If you haven’t heard of GDPR by now you’ve either been on a deserted island, went on a digital detox for the last 6 to 12 months, or… anyway you’re one of the few (happy) people not worrying about it’s impact… yet.
If you have heard of GDPR or are busy implementing it, you might be wondering what your implementation budget should be, how big the gap can be and how to convey the message in a simple way to all of your colleagues & management.
In terms of total GDPR implementation budget – we’ve seen ranges from 0,01 to 1% of global turnover – depending on the size of the company, it’s margin and risk level in terms of personal data exposure.
This range provides an indication but companies with high legacy and medium to high risk have to assume a total budget of about 0,5% to 1% of global turnover.
This refers to the total budget to implement (not the yearly budget).
As GDPR doesn’t end on the 25th of May 2018, the design of your solutions, architectures, policies, procedures, processes and organisations is crucial to prevent high GDPR maintenance costs.
It’s therefore important to extend the GDPR business case with other benefits. If done well, the investment in GDPR will serve business goals like operational excellence, better analytics & insight, innovation, better customer view, more accurate next best action & next best offer with higher conversion rates,….
With GDPR there’s no such thing as “one gap” – as GDPR covers several aspects: legal, processes & organisation, policies & procedures, documentation/register, information and data management, IT/tech, security,… .
Many companies find the gaps to be substantial as GDPR forces them into managing their (wide scope of) personal data, keeping track of it and making sure no unnecessary personal data is collected, stored or processed.
For years data management was considered a burden and a cost for many companies, with little to no direct visible impact on revenue or cost savings.
Successful data-companies however, used data & information management to either grow fast, optimize customer experience, improve operational excellence, disrupt or make better use of analytics.
Most of these successful companies know their data, have it under control and make sure every employee can get the most out of the data (including personal data). A data and information mgt. gap analysis will therefore often result in a significantly smaller gap than their competitors & peers who haven’t invested in data & information mgt. .
The higher your data & information management maturity – the lower your effort to becoming GDPR compliant.

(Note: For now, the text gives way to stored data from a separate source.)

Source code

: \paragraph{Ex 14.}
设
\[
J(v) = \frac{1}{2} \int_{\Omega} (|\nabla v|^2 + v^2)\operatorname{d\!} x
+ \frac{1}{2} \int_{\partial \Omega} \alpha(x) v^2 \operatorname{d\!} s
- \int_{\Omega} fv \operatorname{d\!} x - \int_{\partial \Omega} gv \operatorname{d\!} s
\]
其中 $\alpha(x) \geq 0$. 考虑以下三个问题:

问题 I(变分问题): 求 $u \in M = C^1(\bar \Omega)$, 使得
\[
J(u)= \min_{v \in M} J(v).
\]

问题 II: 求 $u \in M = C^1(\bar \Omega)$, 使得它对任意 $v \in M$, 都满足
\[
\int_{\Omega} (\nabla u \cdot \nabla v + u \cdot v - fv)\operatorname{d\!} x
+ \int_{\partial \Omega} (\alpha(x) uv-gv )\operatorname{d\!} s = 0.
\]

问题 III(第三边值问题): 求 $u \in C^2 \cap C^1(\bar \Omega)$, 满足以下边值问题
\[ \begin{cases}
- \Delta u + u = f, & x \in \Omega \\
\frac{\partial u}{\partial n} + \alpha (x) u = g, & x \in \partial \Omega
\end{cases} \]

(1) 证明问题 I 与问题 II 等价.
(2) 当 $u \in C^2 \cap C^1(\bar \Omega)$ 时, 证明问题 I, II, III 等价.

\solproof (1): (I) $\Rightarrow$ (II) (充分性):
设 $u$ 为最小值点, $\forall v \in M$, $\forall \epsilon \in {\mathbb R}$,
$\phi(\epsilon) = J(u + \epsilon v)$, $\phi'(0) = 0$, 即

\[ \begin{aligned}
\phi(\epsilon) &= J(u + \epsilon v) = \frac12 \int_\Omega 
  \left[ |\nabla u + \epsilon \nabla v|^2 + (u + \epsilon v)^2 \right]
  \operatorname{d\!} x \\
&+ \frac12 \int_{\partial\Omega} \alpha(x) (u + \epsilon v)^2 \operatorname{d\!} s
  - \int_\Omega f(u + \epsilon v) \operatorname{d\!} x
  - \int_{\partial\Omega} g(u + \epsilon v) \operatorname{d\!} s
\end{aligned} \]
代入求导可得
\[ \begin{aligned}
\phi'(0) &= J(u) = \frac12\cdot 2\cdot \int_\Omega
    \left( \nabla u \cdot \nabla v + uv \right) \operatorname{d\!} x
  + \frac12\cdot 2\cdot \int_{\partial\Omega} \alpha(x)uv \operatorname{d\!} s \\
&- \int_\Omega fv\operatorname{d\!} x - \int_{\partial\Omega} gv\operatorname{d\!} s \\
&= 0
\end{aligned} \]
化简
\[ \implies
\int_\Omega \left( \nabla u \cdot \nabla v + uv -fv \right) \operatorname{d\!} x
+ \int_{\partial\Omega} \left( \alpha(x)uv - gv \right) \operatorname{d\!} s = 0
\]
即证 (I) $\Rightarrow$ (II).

Nevertheless, it’s not because a company has a higher maturity in terms of data & information management – that it’s automatically dealing with data privacy and data protection in a (more) compliant manner.
The analogy of the boat & polluted water.

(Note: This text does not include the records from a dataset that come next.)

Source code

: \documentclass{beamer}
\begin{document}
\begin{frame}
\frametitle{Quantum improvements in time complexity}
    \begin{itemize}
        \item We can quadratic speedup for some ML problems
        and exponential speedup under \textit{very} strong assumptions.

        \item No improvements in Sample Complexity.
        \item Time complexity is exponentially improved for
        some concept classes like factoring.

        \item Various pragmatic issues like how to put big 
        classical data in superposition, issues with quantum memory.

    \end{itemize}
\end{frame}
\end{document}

In order to explain the data and information gap, affecting the size of your implementation effort, we’ll use the analogy of a boat & water.
Imagine a company represented by a boat which sails to different destinations to run it’s business.

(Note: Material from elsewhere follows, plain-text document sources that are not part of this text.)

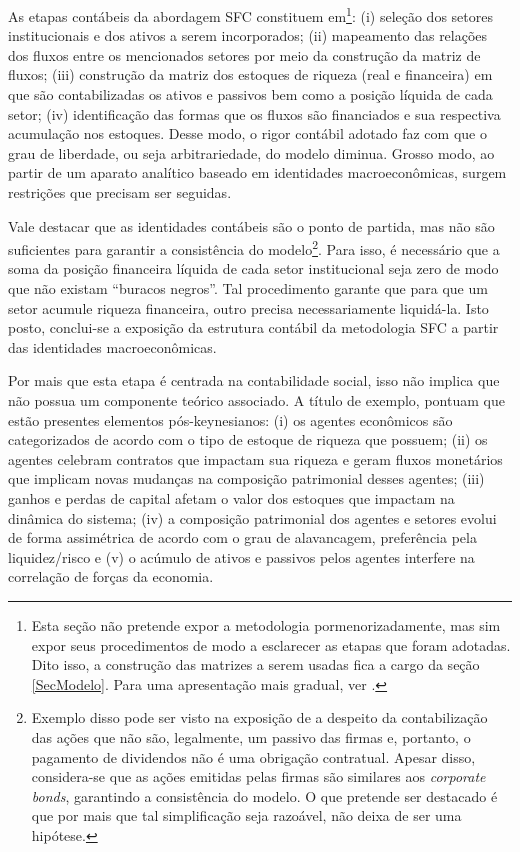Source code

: As etapas contábeis da abordagem SFC constituem em\footnote{Esta seção não pretende expor a metodologia pormenorizadamente, mas sim expor seus procedimentos de modo a esclarecer as etapas que foram adotadas. Dito isso, a construção das matrizes a serem usadas fica a cargo da seção \ref{SecModelo}. Para uma apresentação mais gradual, ver \textcite[Capítulo 4]{da_silveira_politica_2017}.}: (i) seleção dos setores institucionais e dos ativos a serem incorporados; (ii) mapeamento das relações dos fluxos entre os mencionados setores por meio da construção da matriz de fluxos; (iii) construção da matriz dos estoques de riqueza (real e financeira) em que são contabilizadas os ativos e passivos  bem como a posição líquida de cada setor; (iv) identificação das formas que os fluxos são financiados e sua respectiva acumulação nos estoques. Desse modo, o rigor contábil adotado faz com que o grau de liberdade, ou seja arbitrariedade, do modelo diminua. 
Grosso modo, ao partir de um aparato analítico baseado em identidades macroeconômicas, surgem restrições que precisam ser seguidas.

Vale destacar que as identidades contábeis são o ponto de partida, mas não são suficientes para garantir a consistência do modelo\footnote{Exemplo disso pode ser visto na exposição de  \textcite[p.~27--8]{godley_monetary_2007}  a despeito da contabilização das ações que não são, legalmente, um passivo das firmas e, portanto, o pagamento de dividendos não é uma obrigação contratual. Apesar disso, considera-se que as ações emitidas pelas firmas são similares aos \textit{corporate bonds}, garantindo a consistência do modelo. O que pretende ser destacado é que por mais que tal simplificação seja razoável, não deixa de ser uma hipótese.}. Para isso, é necessário que a soma da posição financeira líquida de cada setor institucional seja zero de modo que não existam ``buracos negros''. Tal procedimento garante que para que um setor acumule riqueza financeira, outro precisa necessariamente liquidá-la. Isto posto, conclui-se a exposição da estrutura contábil da metodologia SFC a partir das identidades macroeconômicas. 

Por mais que esta etapa é centrada na contabilidade social, isso não implica que não possua um componente teórico associado. A título de exemplo, \textcite[p.~15--16]{macedo_e_silva_peering_2011}  pontuam que estão presentes elementos pós-keynesianos: (i) os agentes econômicos são categorizados de acordo com o tipo de estoque de riqueza que possuem; (ii) os agentes celebram contratos que impactam sua riqueza e geram fluxos monetários que implicam novas mudanças na composição patrimonial desses agentes; (iii) ganhos e perdas de capital afetam o valor dos estoques que impactam na dinâmica do sistema; (iv) a composição patrimonial dos agentes e setores evolui de forma assimétrica de acordo com o grau de alavancagem, preferência
pela liquidez/risco e (v) o acúmulo de ativos e passivos pelos agentes interfere na correlação de forças da economia.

This boat sails on a river which is very much polluted and has been for years now (with every year facing an increasing level of pollution).
The water of the river represents the data – the pollution represents bad quality data & data not being managed or not under control – but nevertheless crucial to keep the boat (business) running.
The boat managers don’t really care about the polluted water – as long as they are able to get to their destinations and reach more and more destinations using bigger and more powerful engines – there’s no reason for doing anything about the water.
What the captain and it’s management don’t necessarily see is that below deck a lot of local hero’s are continuously removing the dirt in front of the boat to keep it moving (local hero’s continuously working to get some of the data fixed to be able to move on – knowing the same problems will occur again soon).
From time to time dirt gets into the engine and a problem is reported all he way to the captain and the management, but as this is usually fixed soon (bypassed) it’s back to business as usual and the core problem is not dealt with.
Some people on the boat and a number of visitors (data & information mgt. professionals) see the risk and understand the problem (and opportunity).
They try to convince the management that cleaning up the water would save them time & money – but it’s difficult to convince management that the effort of cleaning up the dirt in the river is ultimately good for the boat and it’s operations as well.
A new legislation…
Recently however, the government created a new legislation – forcing the boat companies to cleanse the water – as the government realized people were actually swimming in this polluted water and they were getting sick of it. (cfr. data subjects suffering from lack of data privacy and data protection).
The government has been telling this to boat companies for over 20 years, but with the new legislation it will be able to impose severe fines so most boat companies will be forced to do something about it.
Fixing a problem that has expanded over time (more water and river branches (big data), more rivers and more pollution) is not an easy task and the gap to overcome for (boat) companies that have never done anything in terms of this pollution (data) is huge.
Fortunately a number of companies have already started reducing some of the pollution over the last few years and luckily some smart people are coming up with solutions to accelerate the clean-up.
Companies have until the 25th of May 2018 to get the water cleansed & can expect fines from then on.
Some have started & some are only focussing on the big debris, but forgetting the fact that even if the water looks clean it can still be unsafe (poisoned).
The analogy with the boat and polluted water allows for an easy explanation and understanding of the immense gaps and efforts companies are facing today.
It also indicates that the 25th of May is not an end point – as the government isn’t looking for a one time clean-up but for a continuous clean river with good quality water – allowing data subjects to swim safely.